Perante ao exposto, é preciso refletir: será que realmente o consentimento que demos inicialmente está adequado e pode ser usado como respaldo para o compartilhamento de tantos dados e para tantas empresas não identificadas? E o que elas fazem com os nossos dados?

Será que realmente o consentimento que demos inicialmente está adequado e pode ser usado como respaldo para o compartilhamento de tantos dados e para tantas empresas não identificadas? E o que elas fazem com os nossos dados?

As perguntas sobre privacidade e proteção de dados fervilham com a mesma velocidade que o App é utilizado. Quer conhecer com mais riqueza de detalhes a Política de Privacidade – da Prisma Labs / App LENSA, clique aqui.

Finalidade e Hipóteses Legais

Em linhas gerais, a Prisma Labs enfatiza que a finalidade do aplicativo LENSA é a utilização de filtros ou efeitos estilizados aplicados em dados faciais, produzidos em função das fotos ou vídeos que foram enviados ao App com o seu respectivo consentimento, e também declaram que não utilizam os dados coletados para outra finalidade que não seja consentida pelo usuário. Detalham que as fotos são anônimas para o devido uso, se utilizado o recurso “Magic Avatars”, e que a retenção das fotos e vídeos ocorre em até 24 horas após serem processados ​​pela Inteligência Artificial utilizada pelo LENSA.
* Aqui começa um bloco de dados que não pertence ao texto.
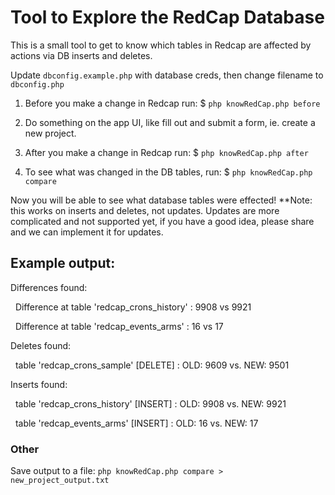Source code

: # Tool to Explore the RedCap Database

This is a small tool to get to know which tables in Redcap are affected by actions via DB inserts and deletes.

Update  `dbconfig.example.php` with database creds, then change filename to `dbconfig.php`

1) Before you make a change in Redcap run: $ `php knowRedCap.php before`

2) Do something on the app UI, like fill out and submit a form, ie. create a new project.

3) After you make a change in Redcap run: $ `php knowRedCap.php after`

4) To see what was changed in the DB tables, run: $ `php knowRedCap.php compare`

Now you will be able to see what database tables were effected! **Note: this works on inserts and deletes, not updates.  Updates are more complicated and not supported yet, if you have a good idea, please share and we can implement it for updates.

## Example output:

Differences found:

&nbsp;&nbsp;Difference at table 'redcap_crons_history' : 9908 vs 9921
  
&nbsp;&nbsp;Difference at table 'redcap_events_arms' : 16 vs 17
  
Deletes found:

&nbsp;&nbsp;table 'redcap_crons_sample' [DELETE] : OLD: 9609 vs. NEW: 9501

Inserts found:

&nbsp;&nbsp;table 'redcap_crons_history' [INSERT] : OLD: 9908 vs. NEW: 9921
  
&nbsp;&nbsp;table 'redcap_events_arms' [INSERT] : OLD: 16 vs. NEW: 17

### Other

Save output to a file: `php knowRedCap.php compare > new_project_output.txt`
Mas quando se trata de uso do LENSA no Espaço Econômico Europeu (EEE) e/ou na Califórnia (EUA), a Prisma Labs enriquece as diretrizes relacionadas à Base Legal para uso dos dados e, entre eles, estão definidas: a existência de Contrato (devido ao aceite ao Termo de Uso), o Interesse legítimo, o Consentimento e  a Obrigação Legal, a ser pontuado de acordo com o dado coletado e o tipo de tratamento e finalidade aplicada.
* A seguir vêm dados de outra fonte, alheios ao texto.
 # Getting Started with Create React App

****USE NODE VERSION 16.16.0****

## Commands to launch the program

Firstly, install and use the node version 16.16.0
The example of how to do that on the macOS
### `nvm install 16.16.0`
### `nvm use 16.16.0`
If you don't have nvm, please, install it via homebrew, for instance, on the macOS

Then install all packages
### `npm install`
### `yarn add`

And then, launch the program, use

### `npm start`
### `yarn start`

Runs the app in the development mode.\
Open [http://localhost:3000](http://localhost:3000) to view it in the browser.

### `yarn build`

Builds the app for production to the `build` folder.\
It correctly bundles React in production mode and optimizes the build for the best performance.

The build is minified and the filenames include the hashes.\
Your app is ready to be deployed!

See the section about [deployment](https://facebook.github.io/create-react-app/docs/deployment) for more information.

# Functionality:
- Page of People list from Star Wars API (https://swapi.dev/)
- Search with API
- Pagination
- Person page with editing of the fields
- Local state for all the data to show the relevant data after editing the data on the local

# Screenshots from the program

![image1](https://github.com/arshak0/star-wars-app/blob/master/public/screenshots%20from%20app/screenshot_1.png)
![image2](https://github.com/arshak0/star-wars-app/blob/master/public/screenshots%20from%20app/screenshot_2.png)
Ainda informam que, se houver o desejo de revogar o seu consentimento no tratamento dos dados pessoais, é necessário fazer contato pelo seguinte e-mail:  [email protected].

Direitos dos Titulares de Dados

Em princípio, na Política de Privacidade está indicada a execução de alguns direitos dos titulares de dados previstos na LGPD, no que se relaciona a solicitar: acesso, modificação, correção, atualização ou exclusão de quaisquer dados pessoais tratados. Para requerer os direitos já detalhados, basta  enviar e-mail para:  [email protected]. Este cenário não atende à Lei Geral de Proteção de Dados (compare com o artigo 18 da LGPD).
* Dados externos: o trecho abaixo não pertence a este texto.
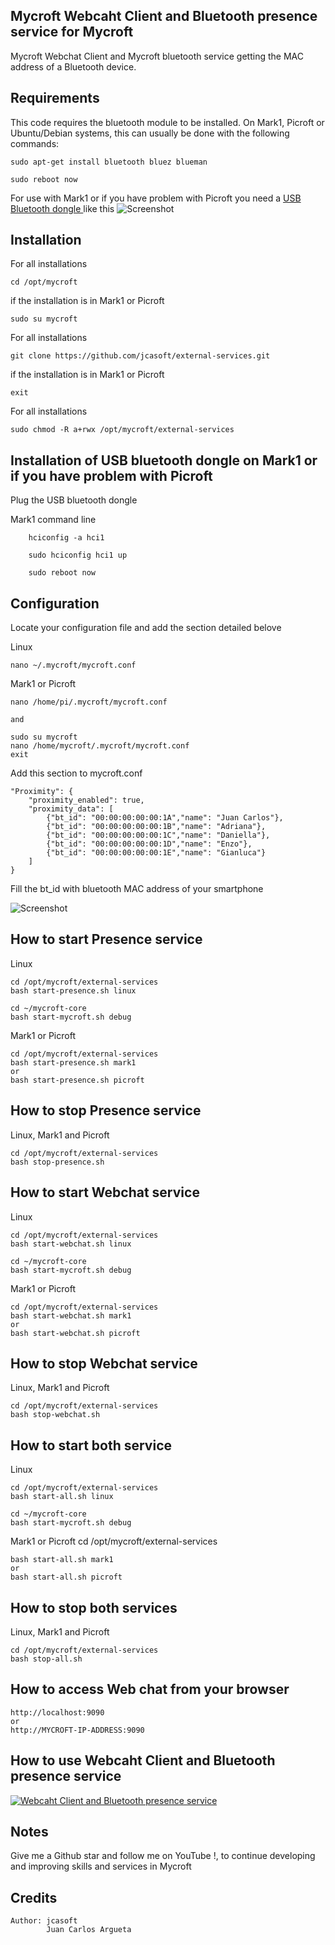 ## Mycroft Webcaht Client and Bluetooth presence service for Mycroft
Mycroft Webchat Client and Mycroft bluetooth service getting the MAC address of a Bluetooth device.


## Requirements

This code requires the bluetooth module to be installed. On Mark1, Picroft or Ubuntu/Debian systems, this can usually be done with the following commands:

    sudo apt-get install bluetooth bluez blueman

    sudo reboot now

For use with Mark1 or if you have problem with Picroft you need a [USB Bluetooth dongle ](https://www.amazon.com/Bluetooth-Dongle-Adapter-Raspberry-Windows/dp/B073H4GQ9Q/ref=sr_1_8?ie=UTF8&qid=1531953940&sr=8-8&keywords=raspberry+pi+3+usb+bluetooth+dongle) like this
![Screenshot](usb_donle.jpeg?raw=true)


## Installation

For all installations

    cd /opt/mycroft

if the installation is in Mark1 or Picroft

    sudo su mycroft

For all installations

    git clone https://github.com/jcasoft/external-services.git

if the installation is in Mark1 or Picroft

    exit

For all installations
        
    sudo chmod -R a+rwx /opt/mycroft/external-services


## Installation of USB bluetooth dongle on Mark1 or if you have problem with Picroft

Plug the USB bluetooth dongle

Mark1 command line

        hciconfig -a hci1

        sudo hciconfig hci1 up

        sudo reboot now


## Configuration


Locate your configuration file and add the section detailed belove

Linux

    nano ~/.mycroft/mycroft.conf

Mark1 or Picroft

    nano /home/pi/.mycroft/mycroft.conf

    and

    sudo su mycroft
    nano /home/mycroft/.mycroft/mycroft.conf
    exit


Add this section to mycroft.conf

    "Proximity": {
        "proximity_enabled": true, 
        "proximity_data": [
            {"bt_id": "00:00:00:00:00:1A","name": "Juan Carlos"},
            {"bt_id": "00:00:00:00:00:1B","name": "Adriana"},
            {"bt_id": "00:00:00:00:00:1C","name": "Daniella"},
            {"bt_id": "00:00:00:00:00:1D","name": "Enzo"},
            {"bt_id": "00:00:00:00:00:1E","name": "Gianluca"}
        ]
    }


Fill the bt_id with bluetooth MAC address of your smartphone

![Screenshot](IOS-Bluetooth-MAC-Address.png?raw=true)

## How to start Presence service

Linux

    cd /opt/mycroft/external-services
    bash start-presence.sh linux

    cd ~/mycroft-core
    bash start-mycroft.sh debug


Mark1 or Picroft

    cd /opt/mycroft/external-services
    bash start-presence.sh mark1   
    or
    bash start-presence.sh picroft


## How to stop Presence service

Linux, Mark1 and Picroft

    cd /opt/mycroft/external-services
    bash stop-presence.sh


## How to start Webchat service

Linux

    cd /opt/mycroft/external-services
    bash start-webchat.sh linux

    cd ~/mycroft-core
    bash start-mycroft.sh debug


Mark1 or Picroft

    cd /opt/mycroft/external-services
    bash start-webchat.sh mark1
    or
    bash start-webchat.sh picroft


## How to stop Webchat service

Linux, Mark1 and Picroft

    cd /opt/mycroft/external-services
    bash stop-webchat.sh


## How to start both service

Linux

    cd /opt/mycroft/external-services
    bash start-all.sh linux

    cd ~/mycroft-core
    bash start-mycroft.sh debug


Mark1 or Picroft
    cd /opt/mycroft/external-services

    bash start-all.sh mark1
    or   
    bash start-all.sh picroft


## How to stop both services

Linux, Mark1 and Picroft

    cd /opt/mycroft/external-services
    bash stop-all.sh

## How to access Web chat from your browser

    http://localhost:9090
    or
    http://MYCROFT-IP-ADDRESS:9090


## How to use Webcaht Client and Bluetooth presence service
[![Webcaht Client and Bluetooth presence service](https://img.youtube.com/vi/J8NGy9UwkPI/0.jpg)](https://www.youtube.com/watch?v=J8NGy9UwkPI)


## Notes
Give me a Github star and follow me on YouTube !, to continue developing and improving skills and services in Mycroft

## Credits

    Author: jcasoft
            Juan Carlos Argueta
E mais uma vez se vê na Política de Privacidade da Prisma Labs, a preocupação em atender aos Direitos do Titular de Dados no Espaço Econômico  Europeu (EEE) , onde se aplica a GDPR e, entre os direitos, foram detalhados: Acesso aos Dados Pessoais e portabilidade de dados; Retificação de  Dados Pessoais e restrição de processamento; Apagamento dos Dados Pessoais; Direito de se opor ao processamento ou uso dos Dados Pessoais; Requisitos de notificação; Aviso sobre a tomada de decisão automatizada; e  notificação ao titular e a Autoridades de proteção de dados.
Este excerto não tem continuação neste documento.